Epigenetic Targeting of Bromodomain Protein BRD4 Counteracts Cancer Cachexia and Prolongs Survival

Cancer cachexia is a devastating metabolic syndrome characterized by systemic inflammation and massive muscle and adipose tissue wasting. Although cancer cachexia is responsible for approximately one third of cancer deaths, no effective therapies are available and the underlying mechanisms have not been fully elucidated.We have found that (+)-JQ1 administration protects tumor-bearing mice from body weight loss, muscle and adipose tissue wasting. Remarkably, in C26-tumor bearing mice (+)-JQ1 administration dramatically prolongs survival, without directly affecting tumor growth. By ChIP-seq analyses, we unveil that the BET proteins directly promote the muscle atrophy program during cachexia. Consistently, BET pharmacological blockade prevents the activation of catabolic genes associated with skeletal muscle atrophy and decreases IL6 systemic levels. Overall, these findings indicate that BET may represent a promising therapeutic target in the management of cancer cachexia.
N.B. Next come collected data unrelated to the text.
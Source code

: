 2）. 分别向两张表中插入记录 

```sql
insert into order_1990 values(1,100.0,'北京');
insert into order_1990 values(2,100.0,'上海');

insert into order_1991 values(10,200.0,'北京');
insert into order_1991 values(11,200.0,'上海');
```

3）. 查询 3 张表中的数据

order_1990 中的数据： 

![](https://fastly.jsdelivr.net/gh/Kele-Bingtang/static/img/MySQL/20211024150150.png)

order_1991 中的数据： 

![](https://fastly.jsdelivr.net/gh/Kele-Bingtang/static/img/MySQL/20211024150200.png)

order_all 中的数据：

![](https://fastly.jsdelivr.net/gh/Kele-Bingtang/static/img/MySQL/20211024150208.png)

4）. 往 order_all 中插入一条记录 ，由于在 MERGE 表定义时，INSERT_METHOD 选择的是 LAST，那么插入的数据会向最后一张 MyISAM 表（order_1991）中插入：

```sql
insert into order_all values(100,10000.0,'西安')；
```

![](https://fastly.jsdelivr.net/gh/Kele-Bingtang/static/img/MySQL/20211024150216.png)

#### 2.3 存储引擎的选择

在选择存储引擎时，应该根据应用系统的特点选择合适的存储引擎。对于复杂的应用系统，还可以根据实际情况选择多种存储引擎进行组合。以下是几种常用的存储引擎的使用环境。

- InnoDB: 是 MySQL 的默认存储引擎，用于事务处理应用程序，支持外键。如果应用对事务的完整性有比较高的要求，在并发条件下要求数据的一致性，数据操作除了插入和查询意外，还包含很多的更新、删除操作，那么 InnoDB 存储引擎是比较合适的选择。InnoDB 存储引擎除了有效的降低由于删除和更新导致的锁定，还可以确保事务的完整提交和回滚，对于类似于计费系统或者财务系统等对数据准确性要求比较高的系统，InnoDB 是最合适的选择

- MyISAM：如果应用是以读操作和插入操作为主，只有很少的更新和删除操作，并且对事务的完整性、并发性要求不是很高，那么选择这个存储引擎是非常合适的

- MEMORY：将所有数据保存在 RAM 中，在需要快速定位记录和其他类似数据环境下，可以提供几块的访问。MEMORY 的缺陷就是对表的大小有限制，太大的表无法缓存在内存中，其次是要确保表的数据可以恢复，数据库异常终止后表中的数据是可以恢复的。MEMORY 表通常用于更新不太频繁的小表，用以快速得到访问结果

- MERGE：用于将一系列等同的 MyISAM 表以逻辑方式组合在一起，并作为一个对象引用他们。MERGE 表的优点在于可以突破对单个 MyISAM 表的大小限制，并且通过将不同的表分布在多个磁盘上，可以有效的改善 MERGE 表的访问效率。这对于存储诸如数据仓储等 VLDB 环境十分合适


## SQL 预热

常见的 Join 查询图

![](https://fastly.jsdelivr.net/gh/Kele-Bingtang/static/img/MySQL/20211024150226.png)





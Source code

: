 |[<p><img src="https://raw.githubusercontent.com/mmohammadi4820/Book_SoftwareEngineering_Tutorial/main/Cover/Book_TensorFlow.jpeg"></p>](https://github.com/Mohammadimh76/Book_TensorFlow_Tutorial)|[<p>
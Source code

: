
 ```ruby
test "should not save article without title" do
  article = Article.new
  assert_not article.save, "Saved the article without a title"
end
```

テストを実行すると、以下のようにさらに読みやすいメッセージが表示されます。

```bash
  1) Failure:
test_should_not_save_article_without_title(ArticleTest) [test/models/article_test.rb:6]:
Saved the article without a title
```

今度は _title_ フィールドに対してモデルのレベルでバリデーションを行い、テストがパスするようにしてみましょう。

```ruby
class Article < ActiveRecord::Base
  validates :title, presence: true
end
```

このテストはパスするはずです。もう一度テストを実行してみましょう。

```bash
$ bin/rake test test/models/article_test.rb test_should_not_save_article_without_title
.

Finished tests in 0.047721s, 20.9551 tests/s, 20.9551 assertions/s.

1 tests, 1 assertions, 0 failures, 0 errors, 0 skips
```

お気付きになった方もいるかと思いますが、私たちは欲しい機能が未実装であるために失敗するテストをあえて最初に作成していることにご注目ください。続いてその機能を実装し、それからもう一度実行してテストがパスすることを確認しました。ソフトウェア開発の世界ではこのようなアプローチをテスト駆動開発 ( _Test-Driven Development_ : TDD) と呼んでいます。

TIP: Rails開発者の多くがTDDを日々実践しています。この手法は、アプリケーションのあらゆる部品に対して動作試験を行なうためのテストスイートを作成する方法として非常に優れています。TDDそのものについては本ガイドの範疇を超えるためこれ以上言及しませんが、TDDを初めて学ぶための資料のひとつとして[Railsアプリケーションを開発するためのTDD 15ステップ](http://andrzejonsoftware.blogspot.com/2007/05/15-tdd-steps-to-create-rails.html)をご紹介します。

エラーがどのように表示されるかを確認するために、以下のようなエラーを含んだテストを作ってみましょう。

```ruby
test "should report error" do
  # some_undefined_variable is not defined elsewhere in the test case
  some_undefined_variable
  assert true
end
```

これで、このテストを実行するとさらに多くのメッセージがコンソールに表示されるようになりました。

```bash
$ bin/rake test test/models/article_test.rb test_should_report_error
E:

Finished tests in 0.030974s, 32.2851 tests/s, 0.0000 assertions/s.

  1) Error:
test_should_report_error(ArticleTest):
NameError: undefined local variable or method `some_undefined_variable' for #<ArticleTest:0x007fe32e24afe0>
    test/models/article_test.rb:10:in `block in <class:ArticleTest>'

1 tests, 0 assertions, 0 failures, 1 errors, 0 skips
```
Overall design: To examine BRD4 genome-wide distribution in skeletal muscle during cachexia, we compared BRD4 occupancy in control skeletal muscle, in muscles from C26-tumor bearing mice treated with JQ1 and in muscles from C26-tumor bearing mice treated with JQ1 inactive enantiomer. Tumor-bearing mice were inoculated with C26 tumor cells by dorsal s.c. injection. The day after tumor cells inoculation animals were treated either with JQ1 or the inactive enantiomer.